→ **WHAT IS NEEDED**: Reproduce the data in full, exactly as given, leaving images out.

*** Opening LISTED ENTRIES ***

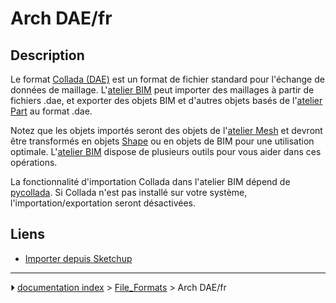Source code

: # Arch DAE/fr
## Description

Le format [Collada (DAE)](https://fr.wikipedia.org/wiki/Collaborative_Design_Activity) est un format de fichier standard pour l\'échange de données de maillage. L\'[atelier BIM](BIM_Workbench/fr.md) peut importer des maillages à partir de fichiers .dae, et exporter des objets BIM et d\'autres objets basés de l\'[atelier Part](Part_Workbench/fr.md) au format .dae.

Notez que les objets importés seront des objets de l\'[atelier Mesh](Mesh_Workbench/fr.md) et devront être transformés en objets [Shape](Shape/fr.md) ou en objets de BIM pour une utilisation optimale. L\'[atelier BIM](BIM_Workbench/fr.md) dispose de plusieurs outils pour vous aider dans ces opérations.

La fonctionnalité d\'importation Collada dans l\'atelier BIM dépend de [pycollada](http://pycollada.github.io/). Si Collada n\'est pas installé sur votre système, l\'importation/exportation seront désactivées.



## Liens

-   [Importer depuis Sketchup](Importing_From_Sketchup/fr.md)



---
⏵ [documentation index](../README.md) > [File_Formats](Category_File_Formats.md) > Arch DAE/fr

*** Closing LISTED ENTRIES ***

→ **TASK SOLUTION**:
Source code

: # Arch DAE/fr
## Description

Le format [Collada (DAE)](https://fr.wikipedia.org/wiki/Collaborative_Design_Activity) est un format de fichier standard pour l\'échange de données de maillage. L\'[atelier BIM](BIM_Workbench/fr.md) peut importer des maillages à partir de fichiers .dae, et exporter des objets BIM et d\'autres objets basés de l\'[atelier Part](Part_Workbench/fr.md) au format .dae.

Notez que les objets importés seront des objets de l\'[atelier Mesh](Mesh_Workbench/fr.md) et devront être transformés en objets [Shape](Shape/fr.md) ou en objets de BIM pour une utilisation optimale. L\'[atelier BIM](BIM_Workbench/fr.md) dispose de plusieurs outils pour vous aider dans ces opérations.

La fonctionnalité d\'importation Collada dans l\'atelier BIM dépend de [pycollada](http://pycollada.github.io/). Si Collada n\'est pas installé sur votre système, l\'importation/exportation seront désactivées.



## Liens

-   [Importer depuis Sketchup](Importing_From_Sketchup/fr.md)



---
⏵ [documentation index](../README.md) > [File_Formats](Category_File_Formats.md) > Arch DAE/fr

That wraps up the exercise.